Joni Wallace's Blinking Ephemeral Valentine is one of those rare books that haunts the reader afterwards with its language, mood, and images. The poems are assemblages of lists, sounds, objects and they feel conscious of their craftedness, their objectification, artifacts for a reader to examine and dissect. Flashes of landscapes with odd collections of things from modern life—sequins, red cups, Lite Brite, boulevards, pigeons. Love blinking on and off in the cold slush of winter. Just enough narrative to grasp the moment. Anaphoric echoes. Eerie pulses of quiet and disquiet.
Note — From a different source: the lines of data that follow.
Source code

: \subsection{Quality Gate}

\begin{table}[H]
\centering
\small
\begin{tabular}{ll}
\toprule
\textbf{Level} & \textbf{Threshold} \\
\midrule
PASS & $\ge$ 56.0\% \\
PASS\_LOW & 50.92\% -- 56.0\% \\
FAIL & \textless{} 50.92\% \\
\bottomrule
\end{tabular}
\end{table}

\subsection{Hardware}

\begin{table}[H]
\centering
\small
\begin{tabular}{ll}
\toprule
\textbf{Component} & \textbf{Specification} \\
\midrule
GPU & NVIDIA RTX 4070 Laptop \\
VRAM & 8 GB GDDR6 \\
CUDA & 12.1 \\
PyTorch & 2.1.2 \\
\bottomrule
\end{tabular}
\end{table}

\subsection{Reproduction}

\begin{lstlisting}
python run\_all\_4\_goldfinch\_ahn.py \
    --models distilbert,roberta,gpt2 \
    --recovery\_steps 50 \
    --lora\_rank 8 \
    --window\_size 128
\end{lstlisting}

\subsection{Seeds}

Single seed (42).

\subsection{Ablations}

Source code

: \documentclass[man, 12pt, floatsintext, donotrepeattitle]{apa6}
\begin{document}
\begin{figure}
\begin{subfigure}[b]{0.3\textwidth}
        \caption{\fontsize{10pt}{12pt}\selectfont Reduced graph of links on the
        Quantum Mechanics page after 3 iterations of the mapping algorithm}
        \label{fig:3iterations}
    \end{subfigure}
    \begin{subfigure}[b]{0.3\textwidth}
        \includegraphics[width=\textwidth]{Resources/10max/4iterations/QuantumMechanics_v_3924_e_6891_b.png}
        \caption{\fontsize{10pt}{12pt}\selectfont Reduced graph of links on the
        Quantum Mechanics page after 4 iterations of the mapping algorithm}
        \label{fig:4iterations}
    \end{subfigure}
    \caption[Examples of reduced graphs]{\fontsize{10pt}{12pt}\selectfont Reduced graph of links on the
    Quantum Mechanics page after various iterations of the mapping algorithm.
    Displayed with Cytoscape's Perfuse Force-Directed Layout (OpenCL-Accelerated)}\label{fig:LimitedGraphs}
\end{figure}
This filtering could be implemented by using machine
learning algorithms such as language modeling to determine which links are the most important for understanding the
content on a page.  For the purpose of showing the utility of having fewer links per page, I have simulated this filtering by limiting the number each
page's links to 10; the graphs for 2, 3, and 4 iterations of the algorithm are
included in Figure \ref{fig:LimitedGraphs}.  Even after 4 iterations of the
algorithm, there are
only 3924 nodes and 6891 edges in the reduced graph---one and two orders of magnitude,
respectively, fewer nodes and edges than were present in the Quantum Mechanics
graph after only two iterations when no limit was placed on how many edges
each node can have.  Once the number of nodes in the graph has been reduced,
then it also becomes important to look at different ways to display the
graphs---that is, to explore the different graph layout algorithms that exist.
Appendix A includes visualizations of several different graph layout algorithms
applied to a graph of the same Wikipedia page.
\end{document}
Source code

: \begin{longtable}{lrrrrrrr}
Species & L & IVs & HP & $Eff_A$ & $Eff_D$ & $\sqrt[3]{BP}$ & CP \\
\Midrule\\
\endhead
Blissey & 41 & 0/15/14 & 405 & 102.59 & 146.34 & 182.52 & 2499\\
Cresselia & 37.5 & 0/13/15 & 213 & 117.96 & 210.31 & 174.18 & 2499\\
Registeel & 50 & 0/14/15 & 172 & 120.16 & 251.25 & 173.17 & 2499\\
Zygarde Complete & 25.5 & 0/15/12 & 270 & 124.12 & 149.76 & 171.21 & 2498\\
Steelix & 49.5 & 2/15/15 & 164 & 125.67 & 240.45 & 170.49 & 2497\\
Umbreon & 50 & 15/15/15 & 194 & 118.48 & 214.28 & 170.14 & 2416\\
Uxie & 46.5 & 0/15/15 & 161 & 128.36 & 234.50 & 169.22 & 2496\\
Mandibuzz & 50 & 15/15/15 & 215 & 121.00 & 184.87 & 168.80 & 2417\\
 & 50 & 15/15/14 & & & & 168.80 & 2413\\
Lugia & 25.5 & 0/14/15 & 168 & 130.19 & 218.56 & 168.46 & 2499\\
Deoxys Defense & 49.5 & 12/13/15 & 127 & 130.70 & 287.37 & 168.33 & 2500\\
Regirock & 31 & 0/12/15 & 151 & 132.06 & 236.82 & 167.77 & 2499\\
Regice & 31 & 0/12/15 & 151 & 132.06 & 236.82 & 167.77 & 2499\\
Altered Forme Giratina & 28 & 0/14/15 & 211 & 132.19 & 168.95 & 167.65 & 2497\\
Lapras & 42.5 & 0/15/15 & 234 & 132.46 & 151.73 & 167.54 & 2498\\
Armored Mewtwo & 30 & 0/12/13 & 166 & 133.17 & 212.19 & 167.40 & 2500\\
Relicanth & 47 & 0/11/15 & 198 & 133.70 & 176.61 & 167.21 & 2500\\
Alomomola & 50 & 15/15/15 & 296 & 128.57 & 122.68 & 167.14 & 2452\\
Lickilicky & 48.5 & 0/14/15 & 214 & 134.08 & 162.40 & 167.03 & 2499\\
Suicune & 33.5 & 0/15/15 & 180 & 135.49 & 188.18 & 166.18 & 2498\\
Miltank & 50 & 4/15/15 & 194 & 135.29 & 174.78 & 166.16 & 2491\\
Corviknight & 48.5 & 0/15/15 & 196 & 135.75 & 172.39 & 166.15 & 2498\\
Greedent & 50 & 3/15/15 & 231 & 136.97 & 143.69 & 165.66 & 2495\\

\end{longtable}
The light here is decoration; it does not warm. Blue planets, red harbors, sounds against a blizzard of nothing. Brilliant sparkling things, things we are drawn to but do not touch. And always a light, blinking on and off. Post-apocalyptic, desolate, cold.
Yet there is singing.
The beauty and precision of the words, rooted in image and lyric power, are woven with moments of narrative, moments of rhetoric, balanced, back-seated. Wallace's use of italics creates another voice layered behind that of the speaker, pulsing, cryptic and a little foreboding
—"sparkle sparkle swirl"—"draw xs where their eyes should be"—even as its echo drowns in the howling wind. The poet's love for language is overwhelming, and creates in the reader a ubiquitous feeling of heartache at the beauty and harshness of the world.Wallace sanctifies the fleeting moments of life, of this big toy world. She gathers up what makes a moment and suspends it, explodes it, puts it in a snow globe, writes it a valentine. The lights blink on and off with every page turn, charged, combustible, inflamed and frozen again, much like the little match girl, who lights her matches to keep warm. Invariably the ephemeral light goes out, the light comes back, continually brighter. Then a last surge of brilliance, and it is gone.